Feeding on the resentment of those left behind
by the urban-oriented economic growth, communist insurgencies (unrelated
to India's parliamentary communist parties) have erupted in some of the
most populous and poorest parts of north and central India. The Indian
government no longer effectively controls many of the districts where communists
battle landlords and police, imposing a harsh form of justice on a largely
hapless rural population.
The potential for conflict — among castes
as well as classes — also grows in urban areas, where India's cruel social
and economic disparities are as evident as its new prosperity. The main
reason for this is that India's economic growth has been largely jobless.
Only 1.3 million out of a working population of 400 million are employed
in the information technology and business processing industries that make
up the so-called new economy.
No labor-intensive manufacturing boom of the
kind that powered the economic growth of almost every developed and developing
country in the world has yet occurred in India. Unlike China, India still
imports more than it exports. This means that as 70 million more people
enter the work force in the next five years, most of them without the skills
required for the new economy, unemployment and inequality could provoke
even more social instability than they have already.
For decades now, India's underprivileged have
used elections to register their protests against joblessness, inequality
and corruption. In the 2004 general elections, they voted out a central
government that claimed that India was "shining," bewildering not only
most foreign journalists but also those in India who had predicted an easy
victory for the ruling coalition.
Among the politicians whom voters rejected
was Chandrababu Naidu, the technocratic chief minister of one of India's
poorest states, whose forward-sounding policies, like providing Internet
access to villages, prompted Time magazine to declare him "South
Asian of The Year" and a "beacon of hope."
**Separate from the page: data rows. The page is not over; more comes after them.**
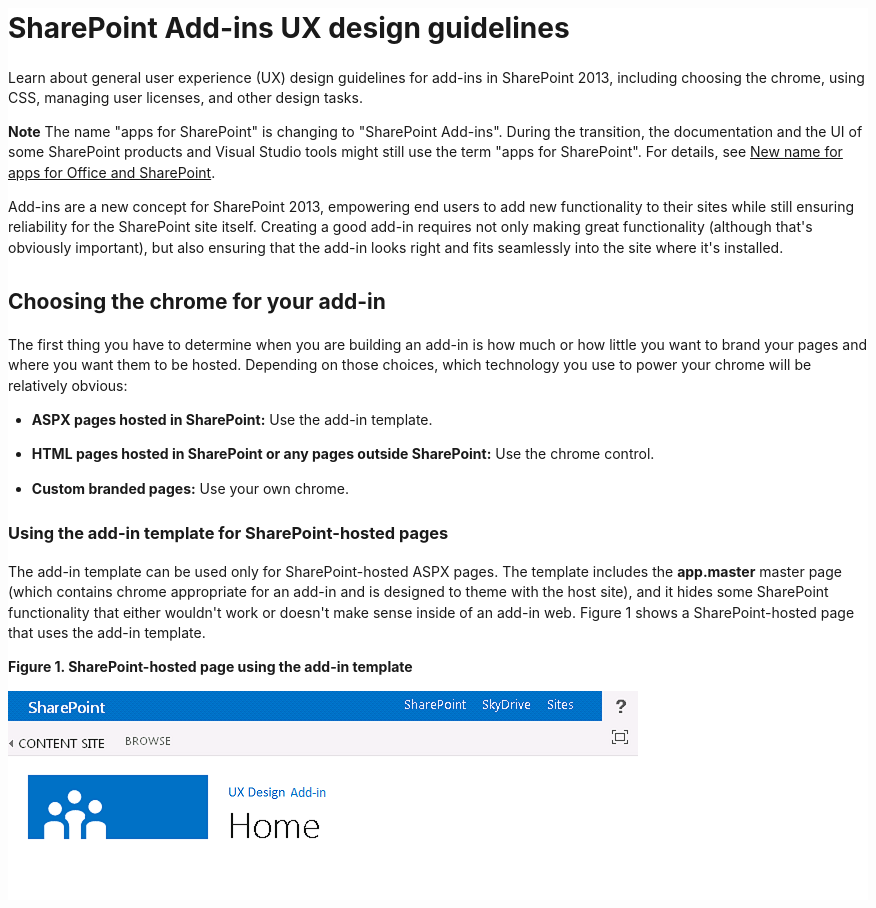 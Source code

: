# SharePoint Add-ins UX design guidelines
Learn about general user experience (UX) design guidelines for add-ins in SharePoint 2013, including choosing the chrome, using CSS, managing user licenses, and other design tasks.
 

 **Note**  The name "apps for SharePoint" is changing to "SharePoint Add-ins". During the transition, the documentation and the UI of some SharePoint products and Visual Studio tools might still use the term "apps for SharePoint". For details, see  [New name for apps for Office and SharePoint](new-name-for-apps-for-sharepoint.md#bk_newname).
 

Add-ins are a new concept for SharePoint 2013, empowering end users to add new functionality to their sites while still ensuring reliability for the SharePoint site itself. Creating a good add-in requires not only making great functionality (although that's obviously important), but also ensuring that the add-in looks right and fits seamlessly into the site where it's installed.
 

## Choosing the chrome for your add-in
<a name="UXGuide_AppChrome"> </a>

The first thing you have to determine when you are building an add-in is how much or how little you want to brand your pages and where you want them to be hosted. Depending on those choices, which technology you use to power your chrome will be relatively obvious:
 

 

-  **ASPX pages hosted in SharePoint:** Use the add-in template.
    
 
-  **HTML pages hosted in SharePoint or any pages outside SharePoint:** Use the chrome control.
    
 
-  **Custom branded pages:** Use your own chrome.
    
 

### Using the add-in template for SharePoint-hosted pages
<a name="UXGuide_AppTemplate"> </a>

The add-in template can be used only for SharePoint-hosted ASPX pages. The template includes the  **app.master** master page (which contains chrome appropriate for an add-in and is designed to theme with the host site), and it hides some SharePoint functionality that either wouldn't work or doesn't make sense inside of an add-in web. Figure 1 shows a SharePoint-hosted page that uses the add-in template.
 

 

**Figure 1. SharePoint-hosted page using the add-in template**

 

 
![A SharePoint-hosted page using the app template](../images/AppUXGuidelines_AppTemplate.png)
But the anti-India insurgency in Kashmir,
which has claimed some 80,000 lives in the last decade and a half, and
the strength of violent communist militants across India, hint that regular
elections may not be enough to contain the frustration and rage of millions
of have-nots, or to shield them from the temptations of religious and ideological
extremism.
Many serious problems confront India. They
are unlikely to be solved as long as the wealthy, both inside and outside
the country, choose to believe their own complacent myths.